Monkey Man, Bombay retorse

 


Pas étonnant que Netflix ait renoncé à diffuser ce film. Alors que le mammouth étasunien avait déboursé 30 millions de dollars pour diffuser Monkey Man dans le monde entier, il a finalement passé son tour, faisant atterrir le long-métrage chez Universal, studio à qui l’on doit les dernières incursions horrifiques de M. Night Shyamalan et Jordan Peele – le réalisateur de Get Out est d'ailleurs crédité en tant que producteur. La raison de ce revirement ? Un certain goût pour les corps éviscérés, peut-être, mais aussi et surtout une virulente charge politique anti-Narendra Modi, puissant et conservateur président indien, en passe d’être reconduit au cours des élections qui ont lieu à l’heure même où l’on écrit ces lignes. Netflix, qui donnerait père et mère pour ne pas perdre un abonné, a donc préféré s’abstenir…

Il y a forcément du John Wick dans cette histoire d’un gamin laissé dans le caniveau, qui emploiera s’il le faut tous les moyens illégaux (pour paraphraser Jean-Jacques Goldman) pour accomplir sa vengeance. Mais là où le personnage incarné par Keanu Reeves n’est que le retour de bâton karmique somme toute apolitique qui vient s’abattre sur des tombereaux de méchants à la conscience peu claire, Monkey Man préfère jouer la carte de la satire politique. « M le Modi » et ses suivants ne sont de fait pas épargnés : les vilains du film (flic ripou, gourou illuminé, politiciens dévoyés encartés dans un fictif « Parti souverainiste ») appartiennent tous à cette élite corrompue qui enferre l’Inde dans des dérives nationalistes et répressives.

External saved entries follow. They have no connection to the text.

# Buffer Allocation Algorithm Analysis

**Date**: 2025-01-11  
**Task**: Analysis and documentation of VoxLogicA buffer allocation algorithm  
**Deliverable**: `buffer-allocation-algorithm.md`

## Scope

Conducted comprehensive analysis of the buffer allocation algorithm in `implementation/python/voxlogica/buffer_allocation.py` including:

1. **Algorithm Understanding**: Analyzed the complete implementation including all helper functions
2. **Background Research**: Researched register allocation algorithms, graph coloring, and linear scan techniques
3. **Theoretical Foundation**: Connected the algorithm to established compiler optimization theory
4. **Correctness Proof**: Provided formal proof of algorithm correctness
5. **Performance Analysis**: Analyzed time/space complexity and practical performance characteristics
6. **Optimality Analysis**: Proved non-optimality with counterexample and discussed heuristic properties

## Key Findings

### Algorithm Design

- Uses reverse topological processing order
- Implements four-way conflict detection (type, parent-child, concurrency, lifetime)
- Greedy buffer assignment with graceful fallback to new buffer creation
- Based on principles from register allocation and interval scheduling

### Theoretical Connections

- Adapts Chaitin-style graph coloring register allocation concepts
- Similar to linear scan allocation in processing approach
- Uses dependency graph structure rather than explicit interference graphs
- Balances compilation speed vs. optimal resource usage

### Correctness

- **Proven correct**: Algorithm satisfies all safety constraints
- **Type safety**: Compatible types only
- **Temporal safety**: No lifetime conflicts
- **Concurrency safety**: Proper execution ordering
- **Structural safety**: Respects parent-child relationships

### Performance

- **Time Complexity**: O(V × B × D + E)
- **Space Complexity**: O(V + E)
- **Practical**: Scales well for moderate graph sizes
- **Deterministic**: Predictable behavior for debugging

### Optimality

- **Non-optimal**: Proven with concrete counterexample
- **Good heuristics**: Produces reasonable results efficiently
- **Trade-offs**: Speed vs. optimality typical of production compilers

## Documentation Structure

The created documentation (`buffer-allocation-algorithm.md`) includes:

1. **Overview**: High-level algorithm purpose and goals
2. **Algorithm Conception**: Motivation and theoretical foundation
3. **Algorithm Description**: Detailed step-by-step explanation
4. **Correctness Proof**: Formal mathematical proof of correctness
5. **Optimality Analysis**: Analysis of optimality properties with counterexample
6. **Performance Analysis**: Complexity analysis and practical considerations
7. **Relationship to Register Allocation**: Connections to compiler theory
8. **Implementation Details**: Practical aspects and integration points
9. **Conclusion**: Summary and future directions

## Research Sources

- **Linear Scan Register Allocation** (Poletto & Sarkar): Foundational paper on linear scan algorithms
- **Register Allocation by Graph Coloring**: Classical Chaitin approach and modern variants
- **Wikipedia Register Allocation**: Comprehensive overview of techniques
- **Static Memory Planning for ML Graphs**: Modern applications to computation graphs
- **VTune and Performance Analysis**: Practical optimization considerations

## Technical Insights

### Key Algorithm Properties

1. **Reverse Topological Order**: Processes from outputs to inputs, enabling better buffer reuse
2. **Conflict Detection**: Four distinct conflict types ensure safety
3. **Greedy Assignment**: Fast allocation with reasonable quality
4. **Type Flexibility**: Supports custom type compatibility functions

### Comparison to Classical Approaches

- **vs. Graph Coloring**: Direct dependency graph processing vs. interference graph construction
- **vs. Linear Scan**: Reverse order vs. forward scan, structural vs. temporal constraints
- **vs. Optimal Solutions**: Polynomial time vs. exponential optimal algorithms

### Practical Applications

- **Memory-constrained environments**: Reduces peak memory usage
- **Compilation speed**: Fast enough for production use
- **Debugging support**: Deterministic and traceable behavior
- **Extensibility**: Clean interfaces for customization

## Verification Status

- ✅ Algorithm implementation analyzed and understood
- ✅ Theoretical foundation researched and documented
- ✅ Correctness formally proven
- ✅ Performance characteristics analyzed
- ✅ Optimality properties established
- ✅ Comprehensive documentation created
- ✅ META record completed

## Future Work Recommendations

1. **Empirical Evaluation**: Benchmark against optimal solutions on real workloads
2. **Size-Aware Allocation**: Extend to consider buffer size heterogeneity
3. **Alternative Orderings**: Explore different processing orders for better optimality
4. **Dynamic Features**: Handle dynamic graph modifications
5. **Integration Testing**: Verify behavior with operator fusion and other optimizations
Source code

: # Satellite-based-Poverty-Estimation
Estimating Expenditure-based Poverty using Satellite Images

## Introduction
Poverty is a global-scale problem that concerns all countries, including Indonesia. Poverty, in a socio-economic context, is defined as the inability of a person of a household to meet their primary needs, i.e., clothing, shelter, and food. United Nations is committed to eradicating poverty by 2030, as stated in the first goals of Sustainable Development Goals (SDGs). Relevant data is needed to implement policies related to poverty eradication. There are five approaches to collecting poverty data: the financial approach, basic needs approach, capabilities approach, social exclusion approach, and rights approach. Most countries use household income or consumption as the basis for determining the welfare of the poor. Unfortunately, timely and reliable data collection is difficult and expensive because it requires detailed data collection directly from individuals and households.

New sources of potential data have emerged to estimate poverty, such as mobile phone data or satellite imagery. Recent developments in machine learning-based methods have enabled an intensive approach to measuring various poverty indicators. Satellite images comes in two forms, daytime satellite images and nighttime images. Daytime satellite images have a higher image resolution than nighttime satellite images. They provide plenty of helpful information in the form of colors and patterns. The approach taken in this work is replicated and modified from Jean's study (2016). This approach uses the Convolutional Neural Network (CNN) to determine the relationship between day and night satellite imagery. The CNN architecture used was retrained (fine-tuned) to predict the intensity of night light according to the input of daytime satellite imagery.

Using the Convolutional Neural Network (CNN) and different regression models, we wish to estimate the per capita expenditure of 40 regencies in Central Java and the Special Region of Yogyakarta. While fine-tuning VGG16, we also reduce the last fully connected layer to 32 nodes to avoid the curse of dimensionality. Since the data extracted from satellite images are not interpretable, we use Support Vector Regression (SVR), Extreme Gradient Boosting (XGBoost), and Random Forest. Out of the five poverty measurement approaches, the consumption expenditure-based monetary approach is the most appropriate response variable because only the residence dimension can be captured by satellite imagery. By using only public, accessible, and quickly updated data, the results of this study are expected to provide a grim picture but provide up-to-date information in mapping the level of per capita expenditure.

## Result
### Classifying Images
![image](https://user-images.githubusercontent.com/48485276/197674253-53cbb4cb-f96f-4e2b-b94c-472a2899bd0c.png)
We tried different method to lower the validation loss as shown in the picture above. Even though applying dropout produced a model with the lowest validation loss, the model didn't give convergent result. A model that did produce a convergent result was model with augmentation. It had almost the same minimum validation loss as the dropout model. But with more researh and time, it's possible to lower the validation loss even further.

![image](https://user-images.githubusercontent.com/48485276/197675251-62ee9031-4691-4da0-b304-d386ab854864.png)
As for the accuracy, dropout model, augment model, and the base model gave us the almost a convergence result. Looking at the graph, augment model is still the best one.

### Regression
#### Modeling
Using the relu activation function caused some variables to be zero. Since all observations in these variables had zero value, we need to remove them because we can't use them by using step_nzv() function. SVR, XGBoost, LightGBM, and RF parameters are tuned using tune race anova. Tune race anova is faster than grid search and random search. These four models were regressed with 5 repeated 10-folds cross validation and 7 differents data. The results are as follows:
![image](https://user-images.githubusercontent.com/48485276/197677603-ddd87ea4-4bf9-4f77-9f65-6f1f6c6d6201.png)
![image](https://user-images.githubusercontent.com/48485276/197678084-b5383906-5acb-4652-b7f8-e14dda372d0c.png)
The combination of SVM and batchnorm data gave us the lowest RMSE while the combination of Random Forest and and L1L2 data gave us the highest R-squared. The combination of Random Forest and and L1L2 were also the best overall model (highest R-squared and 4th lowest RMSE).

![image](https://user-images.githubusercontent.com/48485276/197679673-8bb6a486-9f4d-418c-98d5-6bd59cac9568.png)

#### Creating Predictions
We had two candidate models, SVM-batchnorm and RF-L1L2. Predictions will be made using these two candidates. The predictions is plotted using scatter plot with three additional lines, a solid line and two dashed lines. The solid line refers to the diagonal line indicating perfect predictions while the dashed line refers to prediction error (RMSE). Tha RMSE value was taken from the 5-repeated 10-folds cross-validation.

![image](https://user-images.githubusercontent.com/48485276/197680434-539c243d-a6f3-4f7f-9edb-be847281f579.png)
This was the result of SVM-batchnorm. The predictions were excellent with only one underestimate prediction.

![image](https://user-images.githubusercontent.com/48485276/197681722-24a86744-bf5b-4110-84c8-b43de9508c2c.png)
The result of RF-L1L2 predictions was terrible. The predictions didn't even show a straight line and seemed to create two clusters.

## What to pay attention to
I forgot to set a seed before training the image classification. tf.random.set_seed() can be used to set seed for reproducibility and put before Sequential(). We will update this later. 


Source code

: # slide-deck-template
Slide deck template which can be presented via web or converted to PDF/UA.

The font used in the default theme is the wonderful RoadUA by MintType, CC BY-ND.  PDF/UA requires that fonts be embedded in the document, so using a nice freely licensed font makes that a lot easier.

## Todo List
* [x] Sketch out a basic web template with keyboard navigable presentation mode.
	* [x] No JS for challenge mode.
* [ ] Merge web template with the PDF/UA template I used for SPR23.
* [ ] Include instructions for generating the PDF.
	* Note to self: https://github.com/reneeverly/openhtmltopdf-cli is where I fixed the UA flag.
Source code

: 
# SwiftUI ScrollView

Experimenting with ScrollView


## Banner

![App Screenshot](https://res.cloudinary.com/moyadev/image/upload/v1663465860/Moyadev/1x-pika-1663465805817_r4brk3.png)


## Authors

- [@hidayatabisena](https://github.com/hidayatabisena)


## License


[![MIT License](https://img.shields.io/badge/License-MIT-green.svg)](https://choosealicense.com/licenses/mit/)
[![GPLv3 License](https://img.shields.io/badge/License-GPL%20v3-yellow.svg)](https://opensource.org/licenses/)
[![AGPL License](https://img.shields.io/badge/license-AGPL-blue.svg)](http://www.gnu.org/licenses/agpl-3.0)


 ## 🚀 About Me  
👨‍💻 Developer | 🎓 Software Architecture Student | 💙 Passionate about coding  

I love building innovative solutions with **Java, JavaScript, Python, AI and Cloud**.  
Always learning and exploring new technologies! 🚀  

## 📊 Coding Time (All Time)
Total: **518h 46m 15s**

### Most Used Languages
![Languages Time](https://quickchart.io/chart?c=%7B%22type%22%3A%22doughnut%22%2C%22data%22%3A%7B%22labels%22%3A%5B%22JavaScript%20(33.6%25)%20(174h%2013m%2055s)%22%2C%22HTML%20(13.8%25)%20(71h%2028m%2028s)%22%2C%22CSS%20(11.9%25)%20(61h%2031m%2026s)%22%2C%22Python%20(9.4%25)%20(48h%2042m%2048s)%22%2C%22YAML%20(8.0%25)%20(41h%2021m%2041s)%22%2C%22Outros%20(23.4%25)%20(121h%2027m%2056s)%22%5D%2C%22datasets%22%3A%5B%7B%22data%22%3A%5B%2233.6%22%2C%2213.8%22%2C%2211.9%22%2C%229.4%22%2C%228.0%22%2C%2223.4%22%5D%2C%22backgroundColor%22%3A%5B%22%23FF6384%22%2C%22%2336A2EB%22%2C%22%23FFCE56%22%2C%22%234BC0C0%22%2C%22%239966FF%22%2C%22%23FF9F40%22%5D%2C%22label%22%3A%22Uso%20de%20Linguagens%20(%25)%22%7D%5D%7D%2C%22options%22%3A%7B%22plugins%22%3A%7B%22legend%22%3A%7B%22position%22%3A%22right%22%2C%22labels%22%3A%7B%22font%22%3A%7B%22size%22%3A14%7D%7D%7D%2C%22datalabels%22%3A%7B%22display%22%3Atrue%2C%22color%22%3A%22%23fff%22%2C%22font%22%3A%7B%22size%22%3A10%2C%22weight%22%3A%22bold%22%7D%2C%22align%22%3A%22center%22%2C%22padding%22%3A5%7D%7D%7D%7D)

A cette violence symbolique, dont l’appât du gain et le fondamentalisme sont les fondations, vient répondre la violence bien réelle, déchaînée par cet « homme-singe ». On pense là au Tigre blanc, adaptation récente – et, pour le coup, netflixienne – d’un noir roman qui voyait un pauvre hère issu d’une caste de serviteurs franchir bien des lignes rouges pour mieux s’émanciper. Si Monkey Man et Le Tigre blanc résonnent en écho, c’est aussi parce qu’ils racontent la même « histoire de fantômes » pour reprendre le titre du livre de l’auteure Arundhati Roy consacré au capitalisme débridé made in India. Avouez quand même qu’il aurait été dommage qu’un tel objet se perde dans le maquis des algorithmes d’un service de streaming...

Monkey Man, Dev Patel, 2024. Avec : Dev Patel, Sharlto Copley, Pitobash, Sobhita Dhulipala, Vipin Sharma.